Plus que jamais, la Fédération romande
pour l'énergie s'oppose à ceux qui veulent
fermer des portes. Elle le fait en informant. Nous allons
ouvrir un site Internet. Nous allons éditer des
feuilles d'information didactiques. Nous allons poursuivre
et accroître la diffusion de la lettre de l'énergie
qui est, nous avons la faiblesse de le croire, le seul
document qui informe en Suisse romande sur les coulisses,
sur les acteurs et sur les enjeux socioéconomiques
réels de la controverse énergétique
mondiale.
Nous sommes d'avis que l'énergie n'est pas un
produit comme un autre. A plus forte raison l'électricité,
qui est le système nerveux de tout Etat moderne.
La Suisse est confrontée à des choix lourds
de conséquence. Et la FRE entend bien prendre
une part active à la préparation de l'avenir.
Eclairage
"Nous n'avons pas peur
de l'avenir!"
Défense du progrès scientifique et technologique,
sauvegarde de leviers de commande en matière
d'approvisionnement: pour atteindre ce double objectif
prioritaire, la Fédération romande pour
l'énergie (FRE) change de visage et élit
un nouveau président. Patrick C. Léonard
succède à l'ancien conseiller national
Jean-Pierre Berger.
La FRE compte à ce jour douze associations régionales
qui totalisent plus de 2000 membres individuels et collectifs.
Pour accroître son efficacité sur une scène,
énergétique en ébullition, cette
organisation est amenée à adapter ses
structures, son message et ses objectifs. La volonté
de rationaliser et de mieux cibler ses activités
se traduit par un nouveau visage.
La fédération perd son caractère
faîtier et devient une association simple avec
des membres individuels et collectifs. Quelques-unes
des douze associations régionales se sont d'emblée
fondues dans la nouvelle organisation. Les autres ont
décidé de poursuivre leur activité
propre, tout en demeurant membres de la fédération.

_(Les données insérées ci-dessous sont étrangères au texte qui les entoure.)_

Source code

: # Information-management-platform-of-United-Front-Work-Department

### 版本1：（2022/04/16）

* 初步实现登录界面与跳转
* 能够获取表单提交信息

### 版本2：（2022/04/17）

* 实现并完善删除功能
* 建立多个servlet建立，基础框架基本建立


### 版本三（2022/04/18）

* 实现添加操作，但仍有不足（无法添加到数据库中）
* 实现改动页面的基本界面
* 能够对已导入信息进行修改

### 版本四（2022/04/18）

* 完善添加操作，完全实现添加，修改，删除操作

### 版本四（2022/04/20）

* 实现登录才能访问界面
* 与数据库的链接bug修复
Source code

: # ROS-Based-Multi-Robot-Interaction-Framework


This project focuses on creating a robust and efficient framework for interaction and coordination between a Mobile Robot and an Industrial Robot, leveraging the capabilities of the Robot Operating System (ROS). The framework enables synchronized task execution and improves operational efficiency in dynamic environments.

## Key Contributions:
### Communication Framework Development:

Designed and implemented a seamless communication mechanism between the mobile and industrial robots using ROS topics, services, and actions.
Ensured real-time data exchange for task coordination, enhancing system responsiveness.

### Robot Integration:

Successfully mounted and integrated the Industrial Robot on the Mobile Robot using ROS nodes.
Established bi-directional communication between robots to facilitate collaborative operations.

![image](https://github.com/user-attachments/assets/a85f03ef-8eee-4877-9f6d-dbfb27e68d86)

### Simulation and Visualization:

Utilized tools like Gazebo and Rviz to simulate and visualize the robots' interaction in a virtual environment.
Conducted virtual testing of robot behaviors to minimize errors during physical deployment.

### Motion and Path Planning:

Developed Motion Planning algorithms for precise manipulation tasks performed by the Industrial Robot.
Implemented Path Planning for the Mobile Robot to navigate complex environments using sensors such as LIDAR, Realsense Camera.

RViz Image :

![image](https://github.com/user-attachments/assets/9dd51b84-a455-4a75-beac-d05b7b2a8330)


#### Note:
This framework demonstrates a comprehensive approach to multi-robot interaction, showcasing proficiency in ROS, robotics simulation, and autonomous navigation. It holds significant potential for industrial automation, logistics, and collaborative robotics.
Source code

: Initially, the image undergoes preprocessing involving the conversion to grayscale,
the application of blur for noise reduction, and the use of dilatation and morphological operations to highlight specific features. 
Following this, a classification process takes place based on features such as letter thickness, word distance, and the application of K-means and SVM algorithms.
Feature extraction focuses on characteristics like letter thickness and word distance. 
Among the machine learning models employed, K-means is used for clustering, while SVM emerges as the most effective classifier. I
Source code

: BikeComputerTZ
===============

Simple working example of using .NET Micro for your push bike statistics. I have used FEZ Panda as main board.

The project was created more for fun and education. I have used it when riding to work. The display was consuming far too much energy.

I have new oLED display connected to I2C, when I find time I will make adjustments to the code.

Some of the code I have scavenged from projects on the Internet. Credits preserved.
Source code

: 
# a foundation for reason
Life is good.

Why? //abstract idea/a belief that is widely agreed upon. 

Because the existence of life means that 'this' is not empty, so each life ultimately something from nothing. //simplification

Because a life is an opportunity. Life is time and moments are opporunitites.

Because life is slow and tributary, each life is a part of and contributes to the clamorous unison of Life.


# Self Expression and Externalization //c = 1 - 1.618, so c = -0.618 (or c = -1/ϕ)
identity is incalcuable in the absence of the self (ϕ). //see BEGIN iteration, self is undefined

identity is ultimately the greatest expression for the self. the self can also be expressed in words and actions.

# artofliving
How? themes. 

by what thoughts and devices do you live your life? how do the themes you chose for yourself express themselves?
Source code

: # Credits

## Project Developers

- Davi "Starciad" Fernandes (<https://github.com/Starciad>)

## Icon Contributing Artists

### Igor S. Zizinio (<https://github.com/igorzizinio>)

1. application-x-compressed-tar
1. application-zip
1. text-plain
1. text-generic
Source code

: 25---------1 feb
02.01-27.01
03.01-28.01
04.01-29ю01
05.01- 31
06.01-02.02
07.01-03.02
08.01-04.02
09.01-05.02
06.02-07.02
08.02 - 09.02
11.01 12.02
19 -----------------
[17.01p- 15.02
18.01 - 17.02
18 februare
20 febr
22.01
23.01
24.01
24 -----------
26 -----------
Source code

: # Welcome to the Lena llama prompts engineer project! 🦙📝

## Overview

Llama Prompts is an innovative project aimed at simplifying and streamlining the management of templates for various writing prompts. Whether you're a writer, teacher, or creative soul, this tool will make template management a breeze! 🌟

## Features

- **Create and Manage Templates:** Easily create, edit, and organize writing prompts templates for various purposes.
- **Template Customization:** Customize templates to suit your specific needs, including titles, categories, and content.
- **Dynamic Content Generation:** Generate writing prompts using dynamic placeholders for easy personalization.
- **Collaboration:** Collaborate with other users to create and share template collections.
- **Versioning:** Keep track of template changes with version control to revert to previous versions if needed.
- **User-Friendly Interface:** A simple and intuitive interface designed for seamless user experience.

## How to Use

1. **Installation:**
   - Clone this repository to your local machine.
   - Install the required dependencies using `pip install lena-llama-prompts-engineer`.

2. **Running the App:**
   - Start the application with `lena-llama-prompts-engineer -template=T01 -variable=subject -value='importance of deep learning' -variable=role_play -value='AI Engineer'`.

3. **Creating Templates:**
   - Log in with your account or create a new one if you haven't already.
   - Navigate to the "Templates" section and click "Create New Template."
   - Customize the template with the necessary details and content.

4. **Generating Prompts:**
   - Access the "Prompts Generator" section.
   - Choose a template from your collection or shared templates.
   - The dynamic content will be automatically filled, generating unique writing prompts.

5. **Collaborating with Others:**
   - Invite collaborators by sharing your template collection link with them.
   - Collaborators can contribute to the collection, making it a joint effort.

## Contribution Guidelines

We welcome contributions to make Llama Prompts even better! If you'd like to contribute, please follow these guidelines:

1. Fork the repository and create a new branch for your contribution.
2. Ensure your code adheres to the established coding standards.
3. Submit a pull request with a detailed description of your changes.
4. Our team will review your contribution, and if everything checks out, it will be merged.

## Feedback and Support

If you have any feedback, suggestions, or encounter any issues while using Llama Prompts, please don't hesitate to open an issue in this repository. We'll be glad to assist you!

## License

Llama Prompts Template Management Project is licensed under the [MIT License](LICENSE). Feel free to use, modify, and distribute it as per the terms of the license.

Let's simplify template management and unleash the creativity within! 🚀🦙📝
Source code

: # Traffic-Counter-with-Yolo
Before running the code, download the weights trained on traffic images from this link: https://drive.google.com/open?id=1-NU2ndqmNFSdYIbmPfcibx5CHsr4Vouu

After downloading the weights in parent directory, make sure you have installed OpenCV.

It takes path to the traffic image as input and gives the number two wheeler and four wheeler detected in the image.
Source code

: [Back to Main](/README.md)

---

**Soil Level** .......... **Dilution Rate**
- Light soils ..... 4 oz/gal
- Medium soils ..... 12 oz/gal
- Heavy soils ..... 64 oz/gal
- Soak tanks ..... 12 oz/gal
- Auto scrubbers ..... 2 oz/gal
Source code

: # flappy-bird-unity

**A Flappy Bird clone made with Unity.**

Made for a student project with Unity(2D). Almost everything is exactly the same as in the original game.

Le 12 novembre dernier, la fédération
a élu à sa tête Patrick C. Léonard,
ingénieur et adjoint au chef du département
d'électricité de l'EPFL. Le nouveau président
est entouré d'un comité et d'un bureau
comprenant notamment le conseiller aux Etats Eric Rochat,
le professeur EPFL Raymond Lafitte, la députée
vaudoise Odile Jaeger et l'économiste Guy-Philippe
Bolay.
Dans son propos introductif, M. Léonard a souligné
que la fédération était déterminée
à tenir son rôle dans les débats
actuels et futurs: "Nous n'avons pas peur de l'avenir.
Une part essentielle de l'essor de notre pays repose
sur le savoir-faire de ses écoles, de ses ingénieurs
et de ses techniciens".
L'illustration et la défense de cet acquis passe
par l'information, qui reste la principale mission de
l'association: "Or le débat énergétique
qui agite la scène politique helvétique
depuis plus de vingt ans n'a nullement conduit à
clarifier les choses", affirme M. Léonard.
"Nous sommes plus que jamais englués dans
une désinformation systématique".
A la nécessité de défendre le progrès
scientifique et d'informer de manière factuelle
sur les enjeux énergétiques s'ajoute un
troisième objectif: aider la Suisse à
conserver un minimum de pouvoirs et de leviers de commande
dans le domaine de l'approvisionnement énergétique.
"Pauvre en ressources propres, notre pays de doit
pas se tromper de politique énergétique",
affirme le nouveau président de la FRE.